_GOAL OF THE EXERCISE_
If a line of the records holds the word "equal", copy it out.

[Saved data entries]
☆ ☆ ☆ ☆ ☆
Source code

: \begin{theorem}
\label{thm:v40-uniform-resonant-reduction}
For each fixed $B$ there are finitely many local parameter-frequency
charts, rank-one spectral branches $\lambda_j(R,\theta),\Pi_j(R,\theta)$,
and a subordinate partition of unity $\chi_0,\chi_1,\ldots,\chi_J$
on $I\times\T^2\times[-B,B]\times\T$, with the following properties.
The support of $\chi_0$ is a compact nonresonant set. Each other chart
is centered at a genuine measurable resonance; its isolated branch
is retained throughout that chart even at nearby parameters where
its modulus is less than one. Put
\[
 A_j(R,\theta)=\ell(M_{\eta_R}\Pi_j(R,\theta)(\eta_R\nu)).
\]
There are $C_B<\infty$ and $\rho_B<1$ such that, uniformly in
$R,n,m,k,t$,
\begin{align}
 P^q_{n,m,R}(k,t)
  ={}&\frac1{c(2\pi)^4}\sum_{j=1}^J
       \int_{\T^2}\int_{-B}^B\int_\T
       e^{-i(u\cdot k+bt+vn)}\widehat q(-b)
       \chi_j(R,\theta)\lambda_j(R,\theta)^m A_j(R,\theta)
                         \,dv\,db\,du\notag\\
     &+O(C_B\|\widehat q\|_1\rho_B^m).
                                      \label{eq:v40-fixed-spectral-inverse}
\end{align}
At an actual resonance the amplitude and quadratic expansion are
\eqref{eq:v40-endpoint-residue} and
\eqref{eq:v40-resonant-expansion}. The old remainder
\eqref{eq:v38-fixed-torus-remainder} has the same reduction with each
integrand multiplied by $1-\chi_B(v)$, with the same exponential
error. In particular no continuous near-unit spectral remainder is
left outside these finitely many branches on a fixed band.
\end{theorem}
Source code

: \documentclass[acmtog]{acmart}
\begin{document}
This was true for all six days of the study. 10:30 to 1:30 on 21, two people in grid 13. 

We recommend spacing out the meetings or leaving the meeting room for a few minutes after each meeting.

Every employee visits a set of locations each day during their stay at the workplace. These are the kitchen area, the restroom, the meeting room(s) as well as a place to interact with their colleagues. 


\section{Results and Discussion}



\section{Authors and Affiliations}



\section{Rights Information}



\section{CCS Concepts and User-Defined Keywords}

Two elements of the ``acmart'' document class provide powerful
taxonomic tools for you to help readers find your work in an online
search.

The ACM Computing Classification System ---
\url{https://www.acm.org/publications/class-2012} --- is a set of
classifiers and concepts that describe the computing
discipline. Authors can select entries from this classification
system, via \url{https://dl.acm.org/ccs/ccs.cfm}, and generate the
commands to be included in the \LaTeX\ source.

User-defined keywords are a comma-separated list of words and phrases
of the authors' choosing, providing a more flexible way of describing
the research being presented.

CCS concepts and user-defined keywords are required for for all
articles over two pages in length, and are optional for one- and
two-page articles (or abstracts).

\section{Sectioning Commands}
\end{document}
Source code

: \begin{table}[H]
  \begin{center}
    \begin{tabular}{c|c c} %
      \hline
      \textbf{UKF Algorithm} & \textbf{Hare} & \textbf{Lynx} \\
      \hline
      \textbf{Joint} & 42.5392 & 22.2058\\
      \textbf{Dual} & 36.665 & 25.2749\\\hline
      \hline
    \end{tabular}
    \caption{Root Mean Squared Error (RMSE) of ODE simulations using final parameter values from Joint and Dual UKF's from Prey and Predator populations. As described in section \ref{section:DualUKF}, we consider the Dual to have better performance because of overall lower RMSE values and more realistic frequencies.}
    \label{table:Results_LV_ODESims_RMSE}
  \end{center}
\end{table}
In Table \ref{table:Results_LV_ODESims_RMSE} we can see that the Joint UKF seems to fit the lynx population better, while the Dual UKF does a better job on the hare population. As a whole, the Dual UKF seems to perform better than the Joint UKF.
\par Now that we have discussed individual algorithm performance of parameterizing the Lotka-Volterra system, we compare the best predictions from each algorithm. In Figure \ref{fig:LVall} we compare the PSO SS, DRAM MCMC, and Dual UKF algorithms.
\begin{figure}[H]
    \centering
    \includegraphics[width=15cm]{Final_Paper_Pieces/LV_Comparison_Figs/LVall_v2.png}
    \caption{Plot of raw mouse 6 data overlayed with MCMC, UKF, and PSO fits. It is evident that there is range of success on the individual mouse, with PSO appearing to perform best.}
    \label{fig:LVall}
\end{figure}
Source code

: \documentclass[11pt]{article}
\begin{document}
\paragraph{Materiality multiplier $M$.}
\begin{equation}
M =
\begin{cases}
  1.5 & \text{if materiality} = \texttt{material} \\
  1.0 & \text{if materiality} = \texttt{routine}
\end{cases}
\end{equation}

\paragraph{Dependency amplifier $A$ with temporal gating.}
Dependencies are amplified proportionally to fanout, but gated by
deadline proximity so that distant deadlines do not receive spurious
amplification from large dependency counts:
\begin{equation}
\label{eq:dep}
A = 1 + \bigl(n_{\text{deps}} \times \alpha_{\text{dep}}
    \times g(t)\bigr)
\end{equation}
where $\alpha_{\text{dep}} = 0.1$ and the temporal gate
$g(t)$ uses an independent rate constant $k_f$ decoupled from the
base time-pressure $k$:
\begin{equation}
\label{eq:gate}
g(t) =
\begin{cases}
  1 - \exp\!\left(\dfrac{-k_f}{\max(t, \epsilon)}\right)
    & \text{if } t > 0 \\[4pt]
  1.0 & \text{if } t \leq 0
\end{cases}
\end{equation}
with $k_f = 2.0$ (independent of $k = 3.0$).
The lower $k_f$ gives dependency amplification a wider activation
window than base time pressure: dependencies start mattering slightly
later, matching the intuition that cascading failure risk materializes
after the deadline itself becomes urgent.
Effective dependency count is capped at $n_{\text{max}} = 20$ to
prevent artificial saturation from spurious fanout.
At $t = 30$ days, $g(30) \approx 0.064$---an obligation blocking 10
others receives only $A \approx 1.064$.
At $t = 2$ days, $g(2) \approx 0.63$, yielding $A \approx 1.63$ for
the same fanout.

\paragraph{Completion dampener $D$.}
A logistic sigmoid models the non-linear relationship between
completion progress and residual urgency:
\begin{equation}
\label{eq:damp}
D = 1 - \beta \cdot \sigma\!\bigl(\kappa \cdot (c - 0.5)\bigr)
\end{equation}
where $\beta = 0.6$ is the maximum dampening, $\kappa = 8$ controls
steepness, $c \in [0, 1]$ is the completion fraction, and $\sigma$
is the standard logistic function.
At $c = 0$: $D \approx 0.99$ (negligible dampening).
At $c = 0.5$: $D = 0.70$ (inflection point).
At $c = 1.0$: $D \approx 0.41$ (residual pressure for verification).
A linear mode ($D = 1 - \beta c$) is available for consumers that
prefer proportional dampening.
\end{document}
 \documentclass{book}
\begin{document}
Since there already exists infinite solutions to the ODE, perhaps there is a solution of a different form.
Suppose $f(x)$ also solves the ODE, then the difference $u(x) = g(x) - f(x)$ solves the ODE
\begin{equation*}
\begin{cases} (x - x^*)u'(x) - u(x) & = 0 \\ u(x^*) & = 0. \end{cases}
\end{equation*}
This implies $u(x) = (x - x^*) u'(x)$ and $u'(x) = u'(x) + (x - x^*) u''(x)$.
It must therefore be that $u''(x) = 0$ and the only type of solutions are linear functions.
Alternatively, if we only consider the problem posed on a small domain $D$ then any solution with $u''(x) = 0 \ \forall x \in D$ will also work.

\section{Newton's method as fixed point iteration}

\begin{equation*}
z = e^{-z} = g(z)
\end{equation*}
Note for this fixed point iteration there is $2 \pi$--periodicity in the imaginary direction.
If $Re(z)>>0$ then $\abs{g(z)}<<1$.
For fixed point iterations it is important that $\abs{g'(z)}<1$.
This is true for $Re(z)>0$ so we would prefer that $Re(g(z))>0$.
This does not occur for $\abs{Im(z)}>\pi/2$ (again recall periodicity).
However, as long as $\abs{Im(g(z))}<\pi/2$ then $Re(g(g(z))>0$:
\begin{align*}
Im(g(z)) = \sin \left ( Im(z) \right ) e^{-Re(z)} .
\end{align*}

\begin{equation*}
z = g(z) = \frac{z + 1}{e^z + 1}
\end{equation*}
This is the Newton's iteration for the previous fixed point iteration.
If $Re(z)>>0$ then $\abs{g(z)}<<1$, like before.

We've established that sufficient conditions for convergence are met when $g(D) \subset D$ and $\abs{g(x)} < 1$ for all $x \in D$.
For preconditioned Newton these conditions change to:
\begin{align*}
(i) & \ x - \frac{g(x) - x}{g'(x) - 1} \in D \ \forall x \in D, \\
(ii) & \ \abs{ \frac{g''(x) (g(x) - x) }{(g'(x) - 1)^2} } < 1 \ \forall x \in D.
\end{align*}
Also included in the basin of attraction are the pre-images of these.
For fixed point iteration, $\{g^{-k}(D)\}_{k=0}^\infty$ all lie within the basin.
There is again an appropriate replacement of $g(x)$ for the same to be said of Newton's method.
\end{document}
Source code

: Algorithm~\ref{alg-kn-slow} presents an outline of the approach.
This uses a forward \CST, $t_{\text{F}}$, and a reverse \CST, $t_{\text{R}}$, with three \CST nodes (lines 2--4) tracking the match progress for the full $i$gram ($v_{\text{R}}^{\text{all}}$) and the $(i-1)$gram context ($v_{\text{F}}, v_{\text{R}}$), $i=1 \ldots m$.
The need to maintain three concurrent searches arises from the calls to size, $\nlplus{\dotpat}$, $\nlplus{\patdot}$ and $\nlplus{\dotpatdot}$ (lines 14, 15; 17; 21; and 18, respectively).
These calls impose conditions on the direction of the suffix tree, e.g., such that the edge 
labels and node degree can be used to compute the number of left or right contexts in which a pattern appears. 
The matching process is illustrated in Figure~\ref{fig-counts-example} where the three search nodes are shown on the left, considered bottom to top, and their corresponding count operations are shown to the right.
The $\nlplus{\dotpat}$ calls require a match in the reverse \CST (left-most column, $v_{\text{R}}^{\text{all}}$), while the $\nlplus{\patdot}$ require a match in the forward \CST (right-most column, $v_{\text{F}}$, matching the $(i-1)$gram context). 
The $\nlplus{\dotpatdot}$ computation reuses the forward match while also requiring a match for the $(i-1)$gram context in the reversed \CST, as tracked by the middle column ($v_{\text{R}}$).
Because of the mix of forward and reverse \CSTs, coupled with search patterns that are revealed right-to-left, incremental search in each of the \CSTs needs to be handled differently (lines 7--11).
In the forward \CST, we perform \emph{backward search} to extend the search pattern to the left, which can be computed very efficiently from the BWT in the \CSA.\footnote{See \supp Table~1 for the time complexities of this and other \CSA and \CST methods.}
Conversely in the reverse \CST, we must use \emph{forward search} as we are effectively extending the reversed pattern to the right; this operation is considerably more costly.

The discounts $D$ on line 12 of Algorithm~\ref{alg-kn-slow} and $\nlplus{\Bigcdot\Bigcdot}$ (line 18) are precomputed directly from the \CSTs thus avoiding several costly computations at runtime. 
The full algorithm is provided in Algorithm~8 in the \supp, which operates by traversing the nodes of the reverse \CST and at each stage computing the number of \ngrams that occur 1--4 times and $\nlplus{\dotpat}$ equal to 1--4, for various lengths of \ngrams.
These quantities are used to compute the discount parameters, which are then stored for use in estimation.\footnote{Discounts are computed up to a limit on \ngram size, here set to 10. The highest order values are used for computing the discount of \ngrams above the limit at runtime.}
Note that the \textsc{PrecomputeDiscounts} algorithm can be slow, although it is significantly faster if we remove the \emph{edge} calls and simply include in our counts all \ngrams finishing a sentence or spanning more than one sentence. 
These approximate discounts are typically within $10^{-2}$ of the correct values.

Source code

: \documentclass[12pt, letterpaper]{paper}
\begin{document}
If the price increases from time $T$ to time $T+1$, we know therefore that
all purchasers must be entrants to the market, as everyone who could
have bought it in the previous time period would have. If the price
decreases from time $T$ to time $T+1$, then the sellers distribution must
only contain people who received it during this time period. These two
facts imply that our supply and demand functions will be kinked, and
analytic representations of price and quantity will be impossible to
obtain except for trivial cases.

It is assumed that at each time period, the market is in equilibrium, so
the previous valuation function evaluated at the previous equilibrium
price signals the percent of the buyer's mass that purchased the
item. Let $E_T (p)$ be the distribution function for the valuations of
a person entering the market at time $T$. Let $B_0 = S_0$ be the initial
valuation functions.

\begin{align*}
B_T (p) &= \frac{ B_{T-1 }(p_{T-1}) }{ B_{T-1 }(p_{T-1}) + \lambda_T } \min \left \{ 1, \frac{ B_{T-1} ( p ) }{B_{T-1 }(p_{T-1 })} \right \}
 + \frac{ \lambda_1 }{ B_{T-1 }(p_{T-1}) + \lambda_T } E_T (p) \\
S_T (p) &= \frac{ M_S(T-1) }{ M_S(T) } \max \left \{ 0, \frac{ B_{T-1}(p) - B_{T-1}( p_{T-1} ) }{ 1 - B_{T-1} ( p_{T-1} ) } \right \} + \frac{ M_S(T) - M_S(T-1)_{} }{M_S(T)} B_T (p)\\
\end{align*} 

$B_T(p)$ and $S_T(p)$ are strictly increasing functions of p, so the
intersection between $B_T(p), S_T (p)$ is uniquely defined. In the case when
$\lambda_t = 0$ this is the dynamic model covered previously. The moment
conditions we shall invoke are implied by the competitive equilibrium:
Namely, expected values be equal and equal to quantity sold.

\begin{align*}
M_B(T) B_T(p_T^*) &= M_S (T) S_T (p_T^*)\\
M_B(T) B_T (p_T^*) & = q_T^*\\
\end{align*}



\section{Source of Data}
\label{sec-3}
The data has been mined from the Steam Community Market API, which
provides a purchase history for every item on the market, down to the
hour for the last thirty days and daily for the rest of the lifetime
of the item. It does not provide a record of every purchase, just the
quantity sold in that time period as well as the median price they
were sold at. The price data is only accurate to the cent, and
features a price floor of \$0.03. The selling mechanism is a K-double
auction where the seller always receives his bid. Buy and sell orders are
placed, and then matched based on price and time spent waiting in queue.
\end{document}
☆ ☆ ☆ ☆ ☆
_WRITTEN RESPONSE_
The full algorithm is provided in Algorithm~8 in the \supp, which operates by traversing the nodes of the reverse \CST and at each stage computing the number of \ngrams that occur 1--4 times and $\nlplus{\dotpat}$ equal to 1--4, for various lengths of \ngrams.
Namely, expected values be equal and equal to quantity sold.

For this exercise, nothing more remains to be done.